SIG’s is being represented by two excellent attorneys, NH’s Mark Rouvalis and Virginia-based national and international gun-law expert and legal author Stephen Halbrook.
Although the technology exists to conduct clear and simple tests of suppressor noise reduction — one example protocol, developed by Dr Phil Dater, is used by the military — the ATF’s supposed experts at the Firearms Technology Branch don’t have this capability, and so they don’t evaluate items they think are suppressors or suppressor parts on it: instead, they eyeball the piece, based on their past training (which is in-house and shallow), and experience. They do not need to look at ATF precedents — FTB rulings are non-precedential, sometimes ephemeral, and each one is approached de novo. They are never retracted, unless they favor the applicant, and then they’re subject to a revocation process that’s as arbitrary and capricious as the original process was.

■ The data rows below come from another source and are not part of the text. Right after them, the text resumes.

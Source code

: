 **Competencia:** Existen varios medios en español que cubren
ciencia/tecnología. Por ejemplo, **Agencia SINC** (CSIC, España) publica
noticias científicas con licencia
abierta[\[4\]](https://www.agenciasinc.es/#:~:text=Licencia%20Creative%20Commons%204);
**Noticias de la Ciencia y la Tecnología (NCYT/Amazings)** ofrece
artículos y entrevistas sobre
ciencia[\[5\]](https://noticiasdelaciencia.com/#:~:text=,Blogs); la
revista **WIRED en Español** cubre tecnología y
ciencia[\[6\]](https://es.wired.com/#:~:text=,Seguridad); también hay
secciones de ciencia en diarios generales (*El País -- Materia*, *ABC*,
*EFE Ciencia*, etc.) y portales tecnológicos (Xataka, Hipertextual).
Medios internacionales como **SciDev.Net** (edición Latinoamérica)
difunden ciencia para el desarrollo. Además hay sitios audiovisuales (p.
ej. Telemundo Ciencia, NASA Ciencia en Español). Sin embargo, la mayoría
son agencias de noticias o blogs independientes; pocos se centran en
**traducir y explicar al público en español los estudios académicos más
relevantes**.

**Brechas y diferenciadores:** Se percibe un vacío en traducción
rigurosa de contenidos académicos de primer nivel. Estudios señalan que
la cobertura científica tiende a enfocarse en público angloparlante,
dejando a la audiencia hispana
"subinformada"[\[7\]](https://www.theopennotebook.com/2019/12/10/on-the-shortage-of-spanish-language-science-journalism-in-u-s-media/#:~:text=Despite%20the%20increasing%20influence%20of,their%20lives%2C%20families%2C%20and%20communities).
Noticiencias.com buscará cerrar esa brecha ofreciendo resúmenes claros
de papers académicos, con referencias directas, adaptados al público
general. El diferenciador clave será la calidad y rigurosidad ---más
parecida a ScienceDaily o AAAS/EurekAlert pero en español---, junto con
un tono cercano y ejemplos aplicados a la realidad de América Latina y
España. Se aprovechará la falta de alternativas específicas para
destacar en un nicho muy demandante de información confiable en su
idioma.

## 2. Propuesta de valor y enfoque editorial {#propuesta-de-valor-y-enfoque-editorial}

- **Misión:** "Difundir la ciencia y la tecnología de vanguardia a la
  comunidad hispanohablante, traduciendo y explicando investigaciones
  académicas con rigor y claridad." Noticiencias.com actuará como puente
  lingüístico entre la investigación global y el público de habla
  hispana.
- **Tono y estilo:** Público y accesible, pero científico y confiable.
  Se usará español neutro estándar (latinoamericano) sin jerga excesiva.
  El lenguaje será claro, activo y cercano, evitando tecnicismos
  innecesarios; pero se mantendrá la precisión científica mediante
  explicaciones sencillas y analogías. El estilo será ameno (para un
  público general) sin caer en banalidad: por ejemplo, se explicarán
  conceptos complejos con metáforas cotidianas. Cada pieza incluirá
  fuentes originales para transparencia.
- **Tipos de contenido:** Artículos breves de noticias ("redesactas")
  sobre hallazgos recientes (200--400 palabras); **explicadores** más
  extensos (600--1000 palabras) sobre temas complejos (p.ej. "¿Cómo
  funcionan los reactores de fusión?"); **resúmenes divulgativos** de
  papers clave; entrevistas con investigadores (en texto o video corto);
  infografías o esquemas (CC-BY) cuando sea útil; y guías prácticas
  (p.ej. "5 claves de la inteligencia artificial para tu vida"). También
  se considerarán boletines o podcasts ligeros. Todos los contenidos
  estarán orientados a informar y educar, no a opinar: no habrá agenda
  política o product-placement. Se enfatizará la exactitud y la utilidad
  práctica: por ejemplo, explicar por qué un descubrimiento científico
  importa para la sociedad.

ATF may be relying on erroneous media reports, when the MPX was introduced, that the MPX-C muzzle brake was identical to the suppressor innards and “all you need to do is add a registered tube” to have the same suppressor.
But in a very similar case just last month, the US District Court for the District of Columbia ruled that the Innovator Enterprises “Stabilizer Brake” is not a suppressor, and that ATF’s method of guessing the effects of a device based on hunches and eyeballs is “arbitrary and capricious” and not a “reasonable construction” of the law. (Here’s the write-up of the case at Guns.com and at Courthousenews.com; here’s Innovator’s complaint; here’s the Court Ruling — the last two courtesy J Frazer Law). The judge’s opinion is definitely worth reading; it looks like the Department of Justice attorneys played fast and loose with the truth.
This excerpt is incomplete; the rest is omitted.